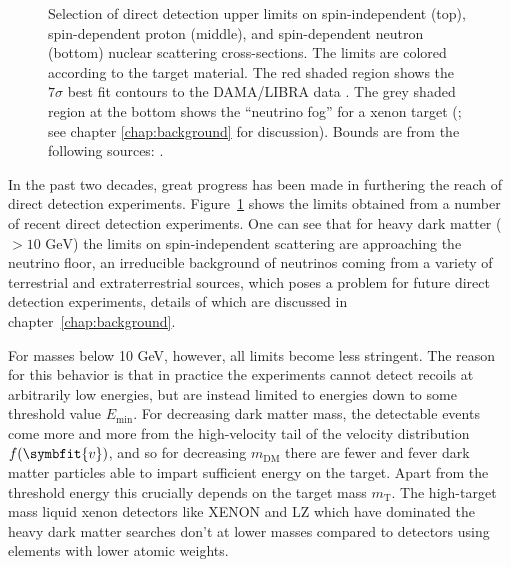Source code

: \documentclass[b5paper, 10pt, twoside]{book}
\renewcommand{\vec}[1]{\symbfit{#1}}
\begin{document}
\begin{figure}
\vspace*{-1.0pc}
\caption{Selection of direct detection upper limits on spin-independent (top), spin-dependent proton (middle), and spin-dependent neutron (bottom) nuclear scattering cross-sections. The limits are colored according to the target material. The red shaded region shows the $7\sigma$ best fit contours to the DAMA/LIBRA data \parencite{SavageEtAl2009}. The grey shaded region at the bottom shows the ``neutrino fog'' for a xenon target (\textcite{OHare2021}; see chapter \ref{chap:background} for discussion). Bounds are from the following sources: \textcites{DarkSide2023, XENONnT2023, CDEX2019, PandaX2021, DAMIC2020, LZ2024, CRESSTIII2019, COSINE1002018, CDMSlite2018, PICO602019, XENON2019a}.}
\label{fig:dd-reach}
\end{figure}

In the past two decades, great progress has been made in furthering the reach of direct detection experiments. Figure~\ref{fig:dd-reach} shows the limits obtained from a number of recent direct detection experiments. One can see that for heavy dark matter ($> 10\text{ GeV}$) the limits on spin-independent scattering are approaching the neutrino floor, an irreducible background of neutrinos coming from a variety of terrestrial and extraterrestrial sources, which poses a problem for future direct detection experiments, details of which are discussed in chapter~\ref{chap:background}.

For masses below 10 GeV, however, all limits become less stringent. The reason for this behavior is that in practice the experiments cannot detect recoils at arbitrarily low energies, but are instead limited to energies down to some threshold value $E_\text{min}$. For decreasing dark matter mass, the detectable events come more and more from the high-velocity tail of the velocity distribution $f(\vec{v})$, and so for decreasing $m_\text{DM}$ there are fewer and fever dark matter particles able to impart sufficient energy on the target. Apart from the threshold energy this crucially depends on the target mass $m_\text{T}$. The high-target mass liquid xenon detectors like XENON and LZ which have dominated the heavy dark matter searches don't at lower masses compared to detectors using elements with lower atomic weights.

\end{document}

######

• INSTRUCTIONS FOR THE TASK:
Please output each line above exactly and omit all images.

• REPLY:
Source code

: \documentclass[b5paper, 10pt, twoside]{book}
\renewcommand{\vec}[1]{\symbfit{#1}}
\begin{document}
\begin{figure}
\vspace*{-1.0pc}
\caption{Selection of direct detection upper limits on spin-independent (top), spin-dependent proton (middle), and spin-dependent neutron (bottom) nuclear scattering cross-sections. The limits are colored according to the target material. The red shaded region shows the $7\sigma$ best fit contours to the DAMA/LIBRA data \parencite{SavageEtAl2009}. The grey shaded region at the bottom shows the ``neutrino fog'' for a xenon target (\textcite{OHare2021}; see chapter \ref{chap:background} for discussion). Bounds are from the following sources: \textcites{DarkSide2023, XENONnT2023, CDEX2019, PandaX2021, DAMIC2020, LZ2024, CRESSTIII2019, COSINE1002018, CDMSlite2018, PICO602019, XENON2019a}.}
\label{fig:dd-reach}
\end{figure}

In the past two decades, great progress has been made in furthering the reach of direct detection experiments. Figure~\ref{fig:dd-reach} shows the limits obtained from a number of recent direct detection experiments. One can see that for heavy dark matter ($> 10\text{ GeV}$) the limits on spin-independent scattering are approaching the neutrino floor, an irreducible background of neutrinos coming from a variety of terrestrial and extraterrestrial sources, which poses a problem for future direct detection experiments, details of which are discussed in chapter~\ref{chap:background}.

For masses below 10 GeV, however, all limits become less stringent. The reason for this behavior is that in practice the experiments cannot detect recoils at arbitrarily low energies, but are instead limited to energies down to some threshold value $E_\text{min}$. For decreasing dark matter mass, the detectable events come more and more from the high-velocity tail of the velocity distribution $f(\vec{v})$, and so for decreasing $m_\text{DM}$ there are fewer and fever dark matter particles able to impart sufficient energy on the target. Apart from the threshold energy this crucially depends on the target mass $m_\text{T}$. The high-target mass liquid xenon detectors like XENON and LZ which have dominated the heavy dark matter searches don't at lower masses compared to detectors using elements with lower atomic weights.

\end{document}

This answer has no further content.